Task prompt> Keep the wording of each record exactly the same when you repeat it, and leave out pictures.

Data extract>
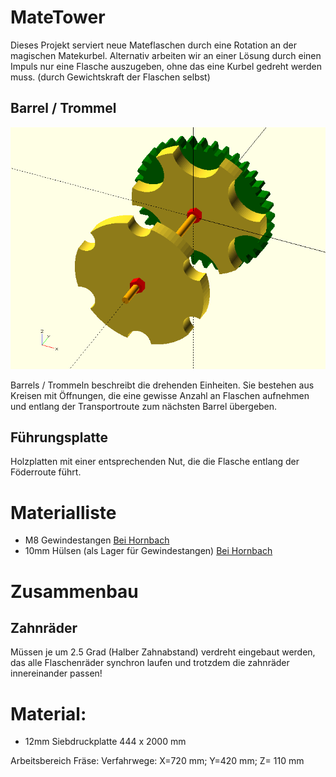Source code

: # MateTower
Dieses Projekt serviert neue Mateflaschen durch eine Rotation an der magischen Matekurbel. Alternativ arbeiten wir an einer Lösung durch einen Impuls nur eine Flasche auszugeben, ohne das eine Kurbel gedreht werden muss. (durch Gewichtskraft der Flaschen selbst)


## Barrel / Trommel
![Barrel Trommel](docu/Barrel.png)

Barrels / Trommeln beschreibt die drehenden Einheiten. Sie bestehen aus Kreisen mit Öffnungen, die eine gewisse Anzahl an Flaschen aufnehmen und entlang der Transportroute zum nächsten Barrel übergeben.

## Führungsplatte
Holzplatten mit einer entsprechenden Nut, die die Flasche entlang der Föderroute führt.

# Materialliste
* M8 Gewindestangen
[Bei Hornbach](http://www.hornbach.de/shop/Gewindestange-1-m-DIN-976-M8-galv-verzinkt/3831308/artikel.html)
* 10mm Hülsen (als Lager für Gewindestangen)
[Bei Hornbach](http://www.hornbach.de/shop/Rundrohr-Aluminium-silber-10-mm-2-m/736470/artikel.html)

# Zusammenbau
## Zahnräder
Müssen je um 2.5 Grad (Halber Zahnabstand) verdreht eingebaut werden, das alle Flaschenräder synchron laufen und trotzdem die zahnräder innereinander passen!

# Material:
* 12mm Siebdruckplatte
444 x 2000 mm

Arbeitsbereich Fräse:
Verfahrwege: X=720 mm; Y=420 mm; Z= 110 mm
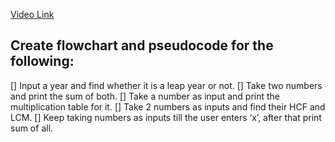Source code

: [Video Link](https://youtu.be/lhELGQAV4gg)

## Create flowchart and pseudocode for the following:

[] Input a year and find whether it is a leap year or not.
[] Take two numbers and print the sum of both.
[] Take a number as input and print the multiplication table for it.
[] Take 2 numbers as inputs and find their HCF and LCM.
[] Keep taking numbers as inputs till the user enters ‘x’, after that print sum of all.
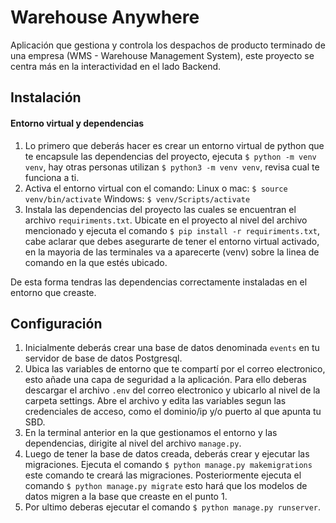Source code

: # Warehouse Anywhere
Aplicación que gestiona y controla los despachos de producto terminado de una empresa (WMS - Warehouse Management System), este proyecto se centra más en la interactividad en el lado Backend.

## Instalación
#### Entorno virtual y dependencias
1. Lo primero que deberás hacer es crear un entorno virtual de python que te encapsule las dependencias del proyecto, ejecuta `$ python -m venv venv`, hay otras personas utilizan `$ python3 -m venv venv`, revisa cual te funciona a ti.
2. Activa el entorno virtual con el comando:
  Linux o mac: `$ source venv/bin/activate`
  Windows: `$ venv/Scripts/activate`
3. Instala las dependencias del proyecto las cuales se encuentran el archivo `requiriments.txt`. Ubicate en el proyecto al nivel del archivo mencionado y ejecuta el comando `$ pip install -r requiriments.txt`, cabe aclarar que debes asegurarte de tener el entorno virtual activado, en la mayoria de las terminales va a aparecerte (venv) sobre la linea de comando en la que estés ubicado.

De esta forma tendras las dependencias correctamente instaladas en el entorno que creaste.

## Configuración
1. Inicialmente deberás crear una base de datos denominada `events` en tu servidor de base de datos Postgresql.
2. Ubica las variables de entorno que te compartí por el correo electronico, esto añade una capa de seguridad a la aplicación. Para ello deberas descargar el archivo `.env` del correo electronico y ubicarlo al nivel de la carpeta settings. Abre el archivo y edita las variables segun las credenciales de acceso, como el dominio/ip y/o puerto al que apunta tu SBD.
3. En la terminal anterior en la que gestionamos el entorno y las dependencias, dirigite al nivel del archivo `manage.py`.
4. Luego de tener la base de datos creada, deberás crear y ejecutar las migraciones. Ejecuta el comando `$ python manage.py makemigrations` este comando te creará las migraciones. Posteriormente ejecuta el comando `$ python manage.py migrate` esto hará que los modelos de datos migren a la base que creaste en el punto 1. 
5. Por ultimo deberas ejecutar el comando `$ python manage.py runserver`.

Answer box>
Source code

: # MateTower
Dieses Projekt serviert neue Mateflaschen durch eine Rotation an der magischen Matekurbel. Alternativ arbeiten wir an einer Lösung durch einen Impuls nur eine Flasche auszugeben, ohne das eine Kurbel gedreht werden muss. (durch Gewichtskraft der Flaschen selbst)


## Barrel / Trommel
![Barrel Trommel](docu/Barrel.png)

Barrels / Trommeln beschreibt die drehenden Einheiten. Sie bestehen aus Kreisen mit Öffnungen, die eine gewisse Anzahl an Flaschen aufnehmen und entlang der Transportroute zum nächsten Barrel übergeben.

## Führungsplatte
Holzplatten mit einer entsprechenden Nut, die die Flasche entlang der Föderroute führt.

# Materialliste
* M8 Gewindestangen
[Bei Hornbach](http://www.hornbach.de/shop/Gewindestange-1-m-DIN-976-M8-galv-verzinkt/3831308/artikel.html)
* 10mm Hülsen (als Lager für Gewindestangen)
[Bei Hornbach](http://www.hornbach.de/shop/Rundrohr-Aluminium-silber-10-mm-2-m/736470/artikel.html)

# Zusammenbau
## Zahnräder
Müssen je um 2.5 Grad (Halber Zahnabstand) verdreht eingebaut werden, das alle Flaschenräder synchron laufen und trotzdem die zahnräder innereinander passen!

# Material:
* 12mm Siebdruckplatte
444 x 2000 mm

Arbeitsbereich Fräse:
Verfahrwege: X=720 mm; Y=420 mm; Z= 110 mm
Source code

: [Video Link](https://youtu.be/lhELGQAV4gg)

## Create flowchart and pseudocode for the following:

[] Input a year and find whether it is a leap year or not.
[] Take two numbers and print the sum of both.
[] Take a number as input and print the multiplication table for it.
[] Take 2 numbers as inputs and find their HCF and LCM.
[] Keep taking numbers as inputs till the user enters ‘x’, after that print sum of all.
Source code

: # Warehouse Anywhere
Aplicación que gestiona y controla los despachos de producto terminado de una empresa (WMS - Warehouse Management System), este proyecto se centra más en la interactividad en el lado Backend.

## Instalación
#### Entorno virtual y dependencias
1. Lo primero que deberás hacer es crear un entorno virtual de python que te encapsule las dependencias del proyecto, ejecuta `$ python -m venv venv`, hay otras personas utilizan `$ python3 -m venv venv`, revisa cual te funciona a ti.
2. Activa el entorno virtual con el comando:
  Linux o mac: `$ source venv/bin/activate`
  Windows: `$ venv/Scripts/activate`
3. Instala las dependencias del proyecto las cuales se encuentran el archivo `requiriments.txt`. Ubicate en el proyecto al nivel del archivo mencionado y ejecuta el comando `$ pip install -r requiriments.txt`, cabe aclarar que debes asegurarte de tener el entorno virtual activado, en la mayoria de las terminales va a aparecerte (venv) sobre la linea de comando en la que estés ubicado.

De esta forma tendras las dependencias correctamente instaladas en el entorno que creaste.

## Configuración
1. Inicialmente deberás crear una base de datos denominada `events` en tu servidor de base de datos Postgresql.
2. Ubica las variables de entorno que te compartí por el correo electronico, esto añade una capa de seguridad a la aplicación. Para ello deberas descargar el archivo `.env` del correo electronico y ubicarlo al nivel de la carpeta settings. Abre el archivo y edita las variables segun las credenciales de acceso, como el dominio/ip y/o puerto al que apunta tu SBD.
3. En la terminal anterior en la que gestionamos el entorno y las dependencias, dirigite al nivel del archivo `manage.py`.
4. Luego de tener la base de datos creada, deberás crear y ejecutar las migraciones. Ejecuta el comando `$ python manage.py makemigrations` este comando te creará las migraciones. Posteriormente ejecuta el comando `$ python manage.py migrate` esto hará que los modelos de datos migren a la base que creaste en el punto 1. 
5. Por ultimo deberas ejecutar el comando `$ python manage.py runserver`.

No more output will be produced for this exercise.